Everything that she lies on during her impurity shall be unclean; also everything that she sits on shall be unclean. Leviticus 15:20
-"impurity"? stupid men.

When any man hath a running issue out of his flesh, because of his issue he is unclean. Leviticus 15:2
-WHAT is a "running issue"??? leave it to the king james version to make it not sound so nasty. here are words from other versions (bodily discharge, discharge from his genitals, seepage...ick, okay ill stop). but one last comment: essentially, this is saying that if you are discharging anything from your private areas, it is unclean, and you shouldnt mess with it. uhm, DUH! but thanks, oh-writer-of-leviticus, for clearing that up for me. ew.

Every bed whereon he lieth who hath the issue is unclean, and every thing whereon he sitteth shall be unclean. Leviticus 15:4
-In other words: don't pee in your bed. its dirty. and watch where you sitteth. and lieth. and speaketh. teehee....eth.

And on the eighth day she shall take unto her two turtledoves or two young pigeons, and bring them unto the priest to the door of the tabernacle of the congregation. And the priest shall offer one for a sin offering and the other for a burnt offering; and the priest shall make an atonement for her before the LORD for the issue of her uncleanness. Leviticus 15:29-30
-so, on the 8th day of your period, all ye women-eth, you must atone for your sin of your reproductive cycle. by sacrificing an animal. PETA may have something to say about that.

one last note, the website ive been looking at for this stuff is actually pretty cool. you can look up any bible passage, and then you can apply different versions of the bible, and it changes it. for instance:
And he laid hold on the dragon, that serpent of old, who is the devil and Satan, and bound him for a thousand years.
-Revelations 20:2, 21st Century King James
Li pran dragon an, sèpan ki la depi lontan an, sa yo rele diab la, osinon Satan, li mete l' nan chenn pou mil (1.000) an.
-Haitian Creole
Und er griff den Drachen, die alte Schlange, die der Teufel und der Satan ist; und er band ihn tausend Jahre.
Egli afferro il drago, l'antico serpente, cioè il diavolo, Satana, lo incateno per mille anni.
-La Parola e Vita

so, that's what im doing this fine saturday morning while recovering from a night of drinking., Passage Lookup

Sunday, November 11, 2007

oh doggie

my favorite is the last little one with the pink ears and tail--she is just SO EXCITED to get in on the action!

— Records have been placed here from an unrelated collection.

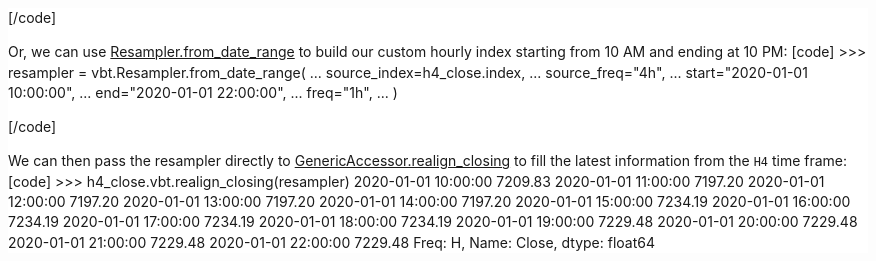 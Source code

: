 [/code]

Or, we can use [Resampler.from_date_range](https://vectorbt.pro/pvt_7a467f6b/api/base/resampling/base/#vectorbtpro.base.resampling.base.Resampler.from_date_range) to build our custom hourly index starting from 10 AM and ending at 10 PM:
[code] 
 [](https://vectorbt.pro/pvt_7a467f6b/tutorials/mtf-analysis/alignment/#__codelineno-10-1)>>> resampler = vbt.Resampler.from_date_range(
 [](https://vectorbt.pro/pvt_7a467f6b/tutorials/mtf-analysis/alignment/#__codelineno-10-2)... source_index=h4_close.index,
 [](https://vectorbt.pro/pvt_7a467f6b/tutorials/mtf-analysis/alignment/#__codelineno-10-3)... source_freq="4h",
 [](https://vectorbt.pro/pvt_7a467f6b/tutorials/mtf-analysis/alignment/#__codelineno-10-4)... start="2020-01-01 10:00:00",
 [](https://vectorbt.pro/pvt_7a467f6b/tutorials/mtf-analysis/alignment/#__codelineno-10-5)... end="2020-01-01 22:00:00",
 [](https://vectorbt.pro/pvt_7a467f6b/tutorials/mtf-analysis/alignment/#__codelineno-10-6)... freq="1h",
 [](https://vectorbt.pro/pvt_7a467f6b/tutorials/mtf-analysis/alignment/#__codelineno-10-7)... )
 
[/code]

We can then pass the resampler directly to [GenericAccessor.realign_closing](https://vectorbt.pro/pvt_7a467f6b/api/generic/accessors/#vectorbtpro.generic.accessors.GenericAccessor.realign_closing) to fill the latest information from the `H4` time frame:
[code] 
 [](https://vectorbt.pro/pvt_7a467f6b/tutorials/mtf-analysis/alignment/#__codelineno-11-1)>>> h4_close.vbt.realign_closing(resampler)
 [](https://vectorbt.pro/pvt_7a467f6b/tutorials/mtf-analysis/alignment/#__codelineno-11-2)2020-01-01 10:00:00 7209.83
 [](https://vectorbt.pro/pvt_7a467f6b/tutorials/mtf-analysis/alignment/#__codelineno-11-3)2020-01-01 11:00:00 7197.20
 [](https://vectorbt.pro/pvt_7a467f6b/tutorials/mtf-analysis/alignment/#__codelineno-11-4)2020-01-01 12:00:00 7197.20
 [](https://vectorbt.pro/pvt_7a467f6b/tutorials/mtf-analysis/alignment/#__codelineno-11-5)2020-01-01 13:00:00 7197.20
 [](https://vectorbt.pro/pvt_7a467f6b/tutorials/mtf-analysis/alignment/#__codelineno-11-6)2020-01-01 14:00:00 7197.20
 [](https://vectorbt.pro/pvt_7a467f6b/tutorials/mtf-analysis/alignment/#__codelineno-11-7)2020-01-01 15:00:00 7234.19
 [](https://vectorbt.pro/pvt_7a467f6b/tutorials/mtf-analysis/alignment/#__codelineno-11-8)2020-01-01 16:00:00 7234.19
 [](https://vectorbt.pro/pvt_7a467f6b/tutorials/mtf-analysis/alignment/#__codelineno-11-9)2020-01-01 17:00:00 7234.19
 [](https://vectorbt.pro/pvt_7a467f6b/tutorials/mtf-analysis/alignment/#__codelineno-11-10)2020-01-01 18:00:00 7234.19
 [](https://vectorbt.pro/pvt_7a467f6b/tutorials/mtf-analysis/alignment/#__codelineno-11-11)2020-01-01 19:00:00 7229.48
 [](https://vectorbt.pro/pvt_7a467f6b/tutorials/mtf-analysis/alignment/#__codelineno-11-12)2020-01-01 20:00:00 7229.48
 [](https://vectorbt.pro/pvt_7a467f6b/tutorials/mtf-analysis/alignment/#__codelineno-11-13)2020-01-01 21:00:00 7229.48
 [](https://vectorbt.pro/pvt_7a467f6b/tutorials/mtf-analysis/alignment/#__codelineno-11-14)2020-01-01 22:00:00 7229.48
 [](https://vectorbt.pro/pvt_7a467f6b/tutorials/mtf-analysis/alignment/#__codelineno-11-15)Freq: H, Name: Close, dtype: float64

Wednesday, November 07, 2007

"as a woman i am inherently afraid of cars and how they work."

yes, i just heard a girl say this. in my law school.

i guess i shouldnt really be all *that* shocked because before i heard her say that to some guy, i had to listen to her for five minutes talk about her eyeliner as she stared at herself in the mirror.

as a woman, i am disgusted and shocked by you.